> **Work instruction**:
Track down each line below containing the string "文本识别" and copy it.

> **Material for the task**:
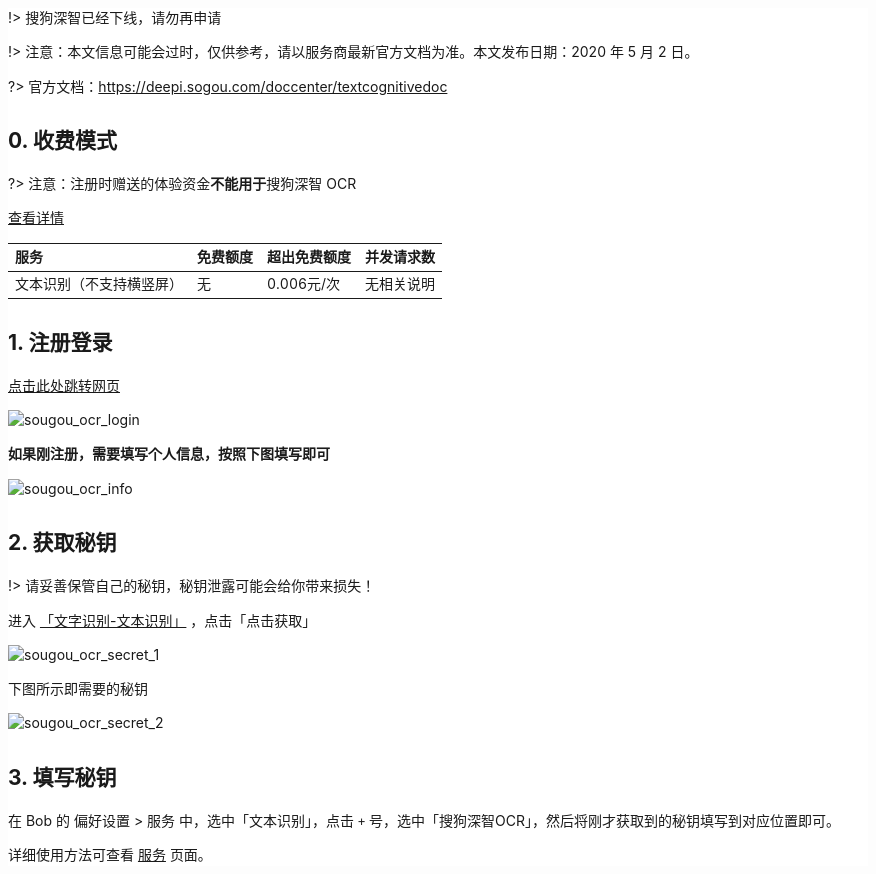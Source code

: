 !> 搜狗深智已经下线，请勿再申请

!> 注意：本文信息可能会过时，仅供参考，请以服务商最新官方文档为准。本文发布日期：2020 年 5 月 2 日。

?> 官方文档：https://deepi.sogou.com/doccenter/textcognitivedoc

## 0. 收费模式

?> 注意：注册时赠送的体验资金**不能用于**搜狗深智 OCR

[查看详情](https://deepi.sogou.com/doccenter/textcognitivedoc)

| 服务 | 免费额度 | 超出免费额度 | 并发请求数 |
| :-- | :-- | :-- | :-- |
| 文本识别（不支持横竖屏） | 无 | 0.006元/次 | 无相关说明 |

## 1. 注册登录

[点击此处跳转网页](https://deepi.sogou.com/login)

<img src="https://cdn.jsdelivr.net/gh/ripperhe/oss@master/2020/0502/sougou_ocr_login.png" alt="sougou_ocr_login" width=1000 />

**如果刚注册，需要填写个人信息，按照下图填写即可**

<img src="https://cdn.jsdelivr.net/gh/ripperhe/oss@master/2020/0502/sougou_ocr_info.png" alt="sougou_ocr_info" width=1000 />

## 2. 获取秘钥

!> 请妥善保管自己的秘钥，秘钥泄露可能会给你带来损失！

进入 [「文字识别-文本识别」](https://deepi.sogou.com/registered/textcognitive) ，点击「点击获取」

<img src="https://cdn.jsdelivr.net/gh/ripperhe/oss@master/2020/0502/sougou_ocr_secret_1.png" alt="sougou_ocr_secret_1" width=1000 />

下图所示即需要的秘钥

<img src="https://cdn.jsdelivr.net/gh/ripperhe/oss@master/2020/0502/sougou_ocr_secret_2.png" alt="sougou_ocr_secret_2" width=1000 />

## 3. 填写秘钥

在 Bob 的 偏好设置 > 服务 中，选中「文本识别」，点击 `+` 号，选中「搜狗深智OCR」，然后将刚才获取到的秘钥填写到对应位置即可。

详细使用方法可查看 [服务](general/advance/service) 页面。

> **Response**:
| 文本识别（不支持横竖屏） | 无 | 0.006元/次 | 无相关说明 |
进入 [「文字识别-文本识别」](https://deepi.sogou.com/registered/textcognitive) ，点击「点击获取」
在 Bob 的 偏好设置 > 服务 中，选中「文本识别」，点击 `+` 号，选中「搜狗深智OCR」，然后将刚才获取到的秘钥填写到对应位置即可。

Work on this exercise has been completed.